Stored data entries
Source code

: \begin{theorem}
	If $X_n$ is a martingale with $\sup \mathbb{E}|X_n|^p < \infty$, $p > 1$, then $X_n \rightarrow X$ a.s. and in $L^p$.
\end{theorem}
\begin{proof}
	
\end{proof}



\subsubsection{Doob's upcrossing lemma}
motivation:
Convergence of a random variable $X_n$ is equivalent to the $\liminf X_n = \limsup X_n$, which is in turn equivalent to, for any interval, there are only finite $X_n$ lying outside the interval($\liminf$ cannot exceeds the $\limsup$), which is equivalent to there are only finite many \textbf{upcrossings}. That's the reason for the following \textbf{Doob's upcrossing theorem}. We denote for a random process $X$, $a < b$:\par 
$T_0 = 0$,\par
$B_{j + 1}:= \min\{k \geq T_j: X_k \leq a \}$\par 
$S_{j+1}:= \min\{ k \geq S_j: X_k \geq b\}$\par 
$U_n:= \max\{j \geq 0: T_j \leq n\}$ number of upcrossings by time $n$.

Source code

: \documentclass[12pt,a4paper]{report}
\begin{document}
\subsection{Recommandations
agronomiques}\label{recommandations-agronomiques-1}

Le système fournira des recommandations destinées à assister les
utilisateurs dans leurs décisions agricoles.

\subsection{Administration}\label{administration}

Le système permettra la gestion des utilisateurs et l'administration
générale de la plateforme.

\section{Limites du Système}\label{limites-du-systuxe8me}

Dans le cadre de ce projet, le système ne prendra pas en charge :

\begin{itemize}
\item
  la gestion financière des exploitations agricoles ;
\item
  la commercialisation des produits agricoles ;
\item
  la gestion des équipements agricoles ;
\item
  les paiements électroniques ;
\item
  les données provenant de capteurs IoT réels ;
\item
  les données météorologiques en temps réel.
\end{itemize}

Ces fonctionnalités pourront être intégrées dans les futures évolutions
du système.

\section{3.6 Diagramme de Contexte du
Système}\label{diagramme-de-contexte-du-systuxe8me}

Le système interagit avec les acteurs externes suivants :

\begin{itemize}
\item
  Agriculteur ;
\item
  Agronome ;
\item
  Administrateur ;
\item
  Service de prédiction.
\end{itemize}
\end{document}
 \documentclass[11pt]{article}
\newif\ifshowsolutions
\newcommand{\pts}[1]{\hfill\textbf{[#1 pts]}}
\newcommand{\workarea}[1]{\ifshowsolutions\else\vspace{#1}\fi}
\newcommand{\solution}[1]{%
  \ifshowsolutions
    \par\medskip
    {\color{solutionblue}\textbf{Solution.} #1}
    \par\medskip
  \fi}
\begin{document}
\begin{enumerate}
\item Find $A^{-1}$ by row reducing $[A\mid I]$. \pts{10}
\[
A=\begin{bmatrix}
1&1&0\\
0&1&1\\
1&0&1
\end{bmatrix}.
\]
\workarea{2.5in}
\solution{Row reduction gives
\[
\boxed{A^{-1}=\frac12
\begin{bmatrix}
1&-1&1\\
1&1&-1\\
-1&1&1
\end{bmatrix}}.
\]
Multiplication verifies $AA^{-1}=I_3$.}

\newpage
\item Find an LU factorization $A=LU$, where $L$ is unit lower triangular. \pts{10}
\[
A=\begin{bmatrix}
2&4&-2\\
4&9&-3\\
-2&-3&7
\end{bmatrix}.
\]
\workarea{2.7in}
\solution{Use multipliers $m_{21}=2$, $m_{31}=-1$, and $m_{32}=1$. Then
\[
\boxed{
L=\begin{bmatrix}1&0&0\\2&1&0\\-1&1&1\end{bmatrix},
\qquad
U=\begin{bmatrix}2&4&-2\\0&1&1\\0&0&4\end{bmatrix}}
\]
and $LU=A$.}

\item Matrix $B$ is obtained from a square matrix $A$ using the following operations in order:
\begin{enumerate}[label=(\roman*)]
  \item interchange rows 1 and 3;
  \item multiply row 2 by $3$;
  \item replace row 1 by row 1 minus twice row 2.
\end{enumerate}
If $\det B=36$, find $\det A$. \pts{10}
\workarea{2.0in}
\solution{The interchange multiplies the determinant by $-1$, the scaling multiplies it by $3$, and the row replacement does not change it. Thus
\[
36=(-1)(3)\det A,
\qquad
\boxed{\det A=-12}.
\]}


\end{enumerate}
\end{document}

■ **Exercise requirements**
The data are to be transcribed in full, exactly as given.

■ **Response**
Source code

: \begin{theorem}
	If $X_n$ is a martingale with $\sup \mathbb{E}|X_n|^p < \infty$, $p > 1$, then $X_n \rightarrow X$ a.s. and in $L^p$.
\end{theorem}
\begin{proof}
	
\end{proof}



\subsubsection{Doob's upcrossing lemma}
motivation:
Convergence of a random variable $X_n$ is equivalent to the $\liminf X_n = \limsup X_n$, which is in turn equivalent to, for any interval, there are only finite $X_n$ lying outside the interval($\liminf$ cannot exceeds the $\limsup$), which is equivalent to there are only finite many \textbf{upcrossings}. That's the reason for the following \textbf{Doob's upcrossing theorem}. We denote for a random process $X$, $a < b$:\par 
$T_0 = 0$,\par
$B_{j + 1}:= \min\{k \geq T_j: X_k \leq a \}$\par 
$S_{j+1}:= \min\{ k \geq S_j: X_k \geq b\}$\par 
$U_n:= \max\{j \geq 0: T_j \leq n\}$ number of upcrossings by time $n$.

Source code

: \documentclass[12pt,a4paper]{report}
\begin{document}
\subsection{Recommandations
agronomiques}\label{recommandations-agronomiques-1}

Le système fournira des recommandations destinées à assister les
utilisateurs dans leurs décisions agricoles.

\subsection{Administration}\label{administration}

Le système permettra la gestion des utilisateurs et l'administration
générale de la plateforme.

\section{Limites du Système}\label{limites-du-systuxe8me}

Dans le cadre de ce projet, le système ne prendra pas en charge :

\begin{itemize}
\item
  la gestion financière des exploitations agricoles ;
\item
  la commercialisation des produits agricoles ;
\item
  la gestion des équipements agricoles ;
\item
  les paiements électroniques ;
\item
  les données provenant de capteurs IoT réels ;
\item
  les données météorologiques en temps réel.
\end{itemize}

Ces fonctionnalités pourront être intégrées dans les futures évolutions
du système.

\section{3.6 Diagramme de Contexte du
Système}\label{diagramme-de-contexte-du-systuxe8me}

Le système interagit avec les acteurs externes suivants :

\begin{itemize}
\item
  Agriculteur ;
\item
  Agronome ;
\item
  Administrateur ;
\item
  Service de prédiction.
\end{itemize}
\end{document}
 \documentclass[11pt]{article}
\newif\ifshowsolutions
\newcommand{\pts}[1]{\hfill\textbf{[#1 pts]}}
\newcommand{\workarea}[1]{\ifshowsolutions\else\vspace{#1}\fi}
\newcommand{\solution}[1]{%
  \ifshowsolutions
    \par\medskip
    {\color{solutionblue}\textbf{Solution.} #1}
    \par\medskip
  \fi}
\begin{document}
\begin{enumerate}
\item Find $A^{-1}$ by row reducing $[A\mid I]$. \pts{10}
\[
A=\begin{bmatrix}
1&1&0\\
0&1&1\\
1&0&1
\end{bmatrix}.
\]
\workarea{2.5in}
\solution{Row reduction gives
\[
\boxed{A^{-1}=\frac12
\begin{bmatrix}
1&-1&1\\
1&1&-1\\
-1&1&1
\end{bmatrix}}.
\]
Multiplication verifies $AA^{-1}=I_3$.}

\newpage
\item Find an LU factorization $A=LU$, where $L$ is unit lower triangular. \pts{10}
\[
A=\begin{bmatrix}
2&4&-2\\
4&9&-3\\
-2&-3&7
\end{bmatrix}.
\]
\workarea{2.7in}
\solution{Use multipliers $m_{21}=2$, $m_{31}=-1$, and $m_{32}=1$. Then
\[
\boxed{
L=\begin{bmatrix}1&0&0\\2&1&0\\-1&1&1\end{bmatrix},
\qquad
U=\begin{bmatrix}2&4&-2\\0&1&1\\0&0&4\end{bmatrix}}
\]
and $LU=A$.}

\item Matrix $B$ is obtained from a square matrix $A$ using the following operations in order:
\begin{enumerate}[label=(\roman*)]
  \item interchange rows 1 and 3;
  \item multiply row 2 by $3$;
  \item replace row 1 by row 1 minus twice row 2.
\end{enumerate}
If $\det B=36$, find $\det A$. \pts{10}
\workarea{2.0in}
\solution{The interchange multiplies the determinant by $-1$, the scaling multiplies it by $3$, and the row replacement does not change it. Thus
\[
36=(-1)(3)\det A,
\qquad
\boxed{\det A=-12}.
\]}


\end{enumerate}
\end{document}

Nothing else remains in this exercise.